■ WHAT YOU SHOULD DO: For the entries that follow, tally the lines holding the string "Materials". Give the total and nothing else.

■ RECORD SET:
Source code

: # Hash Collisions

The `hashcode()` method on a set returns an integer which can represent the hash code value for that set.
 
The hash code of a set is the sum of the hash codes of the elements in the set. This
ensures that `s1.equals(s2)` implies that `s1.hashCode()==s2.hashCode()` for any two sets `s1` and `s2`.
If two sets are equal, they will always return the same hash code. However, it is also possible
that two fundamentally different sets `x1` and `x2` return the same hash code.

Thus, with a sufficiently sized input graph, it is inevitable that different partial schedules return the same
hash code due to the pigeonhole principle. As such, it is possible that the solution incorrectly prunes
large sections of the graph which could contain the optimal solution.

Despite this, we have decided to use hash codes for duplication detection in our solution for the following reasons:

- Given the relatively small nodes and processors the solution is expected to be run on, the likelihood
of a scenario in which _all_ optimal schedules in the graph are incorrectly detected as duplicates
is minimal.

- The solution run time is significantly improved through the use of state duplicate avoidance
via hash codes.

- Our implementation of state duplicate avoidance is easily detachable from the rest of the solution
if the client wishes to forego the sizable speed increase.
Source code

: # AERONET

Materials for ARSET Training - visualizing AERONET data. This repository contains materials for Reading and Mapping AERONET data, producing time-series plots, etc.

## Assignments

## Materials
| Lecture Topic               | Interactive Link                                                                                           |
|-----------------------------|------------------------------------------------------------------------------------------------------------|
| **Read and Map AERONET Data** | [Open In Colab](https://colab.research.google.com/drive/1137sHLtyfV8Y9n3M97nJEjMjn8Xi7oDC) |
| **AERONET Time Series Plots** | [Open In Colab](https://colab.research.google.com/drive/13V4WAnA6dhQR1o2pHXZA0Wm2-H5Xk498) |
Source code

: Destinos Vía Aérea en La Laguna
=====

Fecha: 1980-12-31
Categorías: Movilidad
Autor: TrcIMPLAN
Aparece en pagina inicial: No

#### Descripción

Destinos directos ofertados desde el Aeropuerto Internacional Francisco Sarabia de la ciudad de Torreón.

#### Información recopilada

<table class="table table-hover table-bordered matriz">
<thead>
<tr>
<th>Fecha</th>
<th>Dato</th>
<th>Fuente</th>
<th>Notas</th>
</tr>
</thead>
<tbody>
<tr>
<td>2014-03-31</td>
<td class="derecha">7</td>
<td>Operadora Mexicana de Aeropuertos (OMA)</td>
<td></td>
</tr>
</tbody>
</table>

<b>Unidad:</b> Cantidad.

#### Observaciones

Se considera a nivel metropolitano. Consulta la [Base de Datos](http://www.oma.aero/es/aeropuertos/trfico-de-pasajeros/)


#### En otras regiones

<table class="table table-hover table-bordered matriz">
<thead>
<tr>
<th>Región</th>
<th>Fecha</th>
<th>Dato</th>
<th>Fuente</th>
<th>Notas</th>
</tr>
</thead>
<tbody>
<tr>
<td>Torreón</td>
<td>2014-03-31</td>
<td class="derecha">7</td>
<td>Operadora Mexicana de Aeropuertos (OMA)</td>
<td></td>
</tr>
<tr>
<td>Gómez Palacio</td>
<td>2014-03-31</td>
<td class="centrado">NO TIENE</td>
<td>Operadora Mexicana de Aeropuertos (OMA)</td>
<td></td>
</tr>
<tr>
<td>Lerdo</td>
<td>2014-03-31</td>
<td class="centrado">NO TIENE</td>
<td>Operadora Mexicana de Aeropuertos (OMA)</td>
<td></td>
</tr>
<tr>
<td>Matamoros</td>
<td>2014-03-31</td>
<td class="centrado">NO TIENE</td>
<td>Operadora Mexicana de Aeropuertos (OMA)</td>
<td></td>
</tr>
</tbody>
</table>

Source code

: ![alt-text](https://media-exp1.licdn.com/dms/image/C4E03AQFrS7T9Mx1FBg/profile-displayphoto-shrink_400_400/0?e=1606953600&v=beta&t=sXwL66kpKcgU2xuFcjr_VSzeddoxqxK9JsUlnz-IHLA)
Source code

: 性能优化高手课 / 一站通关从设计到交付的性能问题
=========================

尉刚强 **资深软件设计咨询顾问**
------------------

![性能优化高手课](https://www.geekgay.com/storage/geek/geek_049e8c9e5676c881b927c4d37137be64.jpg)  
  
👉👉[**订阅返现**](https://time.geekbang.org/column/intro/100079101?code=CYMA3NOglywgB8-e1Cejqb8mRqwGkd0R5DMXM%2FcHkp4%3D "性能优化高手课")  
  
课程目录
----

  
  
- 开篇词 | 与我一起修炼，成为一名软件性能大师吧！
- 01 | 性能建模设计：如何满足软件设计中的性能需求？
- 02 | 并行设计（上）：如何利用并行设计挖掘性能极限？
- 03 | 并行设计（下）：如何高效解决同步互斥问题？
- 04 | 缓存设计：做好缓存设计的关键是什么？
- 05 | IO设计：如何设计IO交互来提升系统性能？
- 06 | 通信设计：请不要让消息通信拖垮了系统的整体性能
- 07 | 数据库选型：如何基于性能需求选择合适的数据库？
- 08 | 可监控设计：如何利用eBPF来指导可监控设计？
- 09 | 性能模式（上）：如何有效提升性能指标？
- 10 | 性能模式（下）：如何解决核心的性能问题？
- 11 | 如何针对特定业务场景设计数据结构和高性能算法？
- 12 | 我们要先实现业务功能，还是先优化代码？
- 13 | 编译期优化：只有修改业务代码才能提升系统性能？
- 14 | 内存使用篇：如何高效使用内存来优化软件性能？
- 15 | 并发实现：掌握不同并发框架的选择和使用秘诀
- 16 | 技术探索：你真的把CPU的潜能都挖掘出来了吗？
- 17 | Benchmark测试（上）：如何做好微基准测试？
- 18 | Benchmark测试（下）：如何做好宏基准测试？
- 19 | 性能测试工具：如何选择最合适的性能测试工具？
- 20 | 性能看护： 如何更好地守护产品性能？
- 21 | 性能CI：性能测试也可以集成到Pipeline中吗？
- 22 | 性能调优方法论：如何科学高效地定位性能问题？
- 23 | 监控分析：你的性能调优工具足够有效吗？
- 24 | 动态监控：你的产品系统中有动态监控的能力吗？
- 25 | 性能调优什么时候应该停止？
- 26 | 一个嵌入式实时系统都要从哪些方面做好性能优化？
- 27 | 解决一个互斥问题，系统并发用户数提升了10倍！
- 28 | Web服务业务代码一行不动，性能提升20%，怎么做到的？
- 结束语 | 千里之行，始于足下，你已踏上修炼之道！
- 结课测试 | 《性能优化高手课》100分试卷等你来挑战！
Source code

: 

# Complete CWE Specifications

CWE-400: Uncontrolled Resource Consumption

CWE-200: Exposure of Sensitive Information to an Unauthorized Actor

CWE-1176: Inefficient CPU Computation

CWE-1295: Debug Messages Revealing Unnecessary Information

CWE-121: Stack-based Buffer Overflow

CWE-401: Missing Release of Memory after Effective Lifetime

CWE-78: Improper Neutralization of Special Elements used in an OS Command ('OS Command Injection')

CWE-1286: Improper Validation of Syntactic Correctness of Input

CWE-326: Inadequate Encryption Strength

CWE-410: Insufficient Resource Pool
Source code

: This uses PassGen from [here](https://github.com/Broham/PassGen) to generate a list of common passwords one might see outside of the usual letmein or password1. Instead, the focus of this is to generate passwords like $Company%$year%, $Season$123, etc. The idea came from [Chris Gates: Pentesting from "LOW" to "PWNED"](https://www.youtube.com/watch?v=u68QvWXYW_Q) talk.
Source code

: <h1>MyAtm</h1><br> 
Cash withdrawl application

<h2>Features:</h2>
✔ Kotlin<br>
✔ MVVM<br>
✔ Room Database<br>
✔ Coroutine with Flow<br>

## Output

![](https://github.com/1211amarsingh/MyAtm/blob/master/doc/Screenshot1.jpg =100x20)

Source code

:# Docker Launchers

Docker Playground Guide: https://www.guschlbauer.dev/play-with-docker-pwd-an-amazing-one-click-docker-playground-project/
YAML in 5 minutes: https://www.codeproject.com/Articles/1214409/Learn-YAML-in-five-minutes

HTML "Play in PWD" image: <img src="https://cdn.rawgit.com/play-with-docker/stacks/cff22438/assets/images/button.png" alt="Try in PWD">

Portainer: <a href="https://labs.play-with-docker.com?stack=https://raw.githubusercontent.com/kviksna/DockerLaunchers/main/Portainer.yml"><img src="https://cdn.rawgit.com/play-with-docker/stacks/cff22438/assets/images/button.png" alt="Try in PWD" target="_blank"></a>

■ TASK RESULT: 2